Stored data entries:
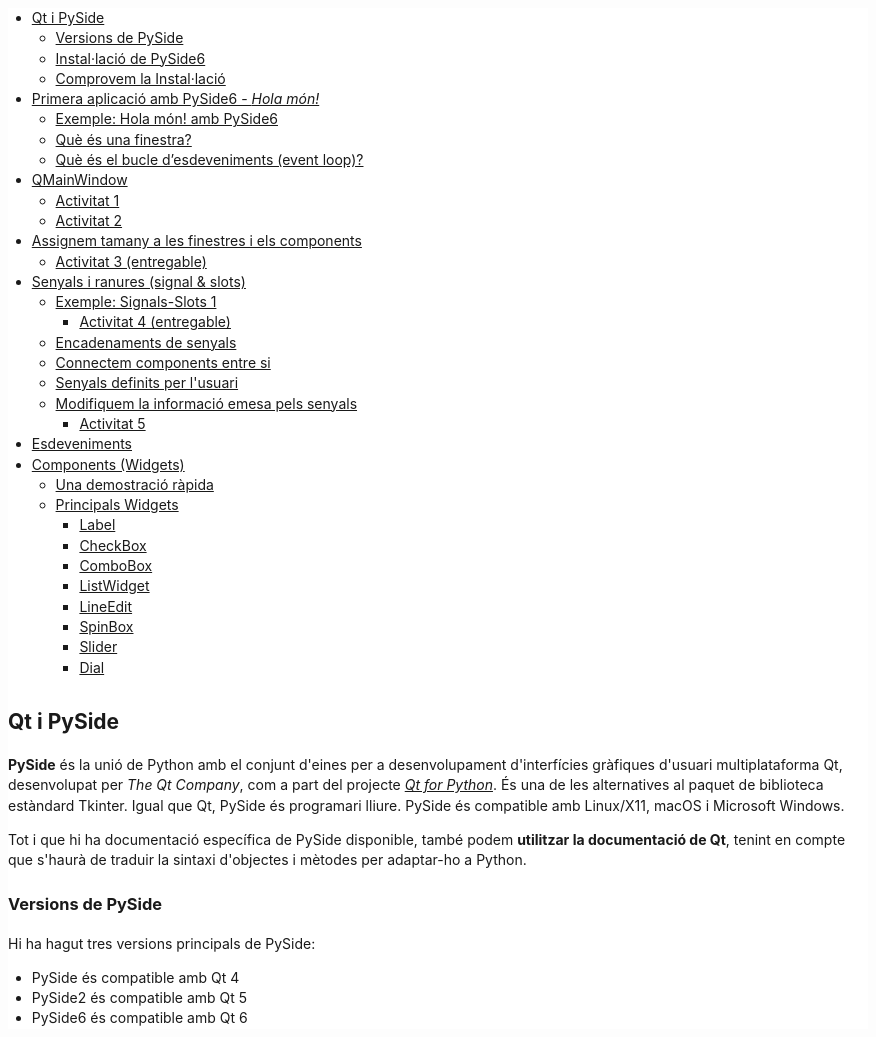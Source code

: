 - [Qt i PySide](#qt-i-pyside)
  - [Versions de PySide](#versions-de-pyside)
  - [Instal·lació de PySide6](#installació-de-pyside6)
  - [Comprovem la Instal·lació](#comprovem-la-installació)
- [Primera aplicació amb PySide6 - *Hola món!*](#primera-aplicació-amb-pyside6---hola-món)
  - [Exemple: Hola món! amb PySide6](#exemple-hola-món-amb-pyside6)
  - [Què és una finestra?](#què-és-una-finestra)
  - [Què és el bucle d’esdeveniments (event loop)?](#què-és-el-bucle-desdeveniments-event-loop)
- [QMainWindow](#qmainwindow)
    - [Activitat 1](#activitat-1)
    - [Activitat 2](#activitat-2)
- [Assignem tamany a les finestres i els components](#assignem-tamany-a-les-finestres-i-els-components)
    - [Activitat 3 (entregable)](#activitat-3-entregable)
- [Senyals i ranures (signal & slots)](#senyals-i-ranures-signal--slots)
  - [Exemple: Signals-Slots 1](#exemple-signals-slots-1)
    - [Activitat 4 (entregable)](#activitat-4-entregable)
  - [Encadenaments de senyals](#encadenaments-de-senyals)
  - [Connectem components entre si](#connectem-components-entre-si)
  - [Senyals definits per l'usuari](#senyals-definits-per-lusuari)
  - [Modifiquem la informació emesa pels senyals](#modifiquem-la-informació-emesa-pels-senyals)
    - [Activitat 5](#activitat-5)
- [Esdeveniments](#esdeveniments)
- [Components (Widgets)](#components-widgets)
  - [Una demostració ràpida](#una-demostració-ràpida)
  - [Principals Widgets](#principals-widgets)
    - [Label](#label)
    - [CheckBox](#checkbox)
    - [ComboBox](#combobox)
    - [ListWidget](#listwidget)
    - [LineEdit](#lineedit)
    - [SpinBox](#spinbox)
    - [Slider](#slider)
    - [Dial](#dial)

## Qt i PySide

**PySide** és la unió de Python amb el conjunt d'eines per a desenvolupament d'interfícies gràfiques d'usuari multiplataforma Qt, desenvolupat per *The Qt Company*, com a part del projecte [*Qt for Python*](https://doc.qt.io/qtforpython/). És una de les alternatives al paquet de biblioteca estàndard Tkinter. Igual que Qt, PySide és programari lliure. PySide és compatible amb Linux/X11, macOS i Microsoft Windows.

Tot i que hi ha documentació específica de PySide disponible, també podem **utilitzar la documentació de Qt**, tenint en compte que s'haurà de traduir la sintaxi d'objectes i mètodes per adaptar-ho a Python.

### Versions de PySide

Hi ha hagut tres versions principals de PySide:

- PySide és compatible amb Qt 4
- PySide2 és compatible amb Qt 5
- PySide6 és compatible amb Qt 6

TASK BRIEF: Some lines in the records above contain "activitat". Count them and give the number only.

EXPECTED ANSWER: 5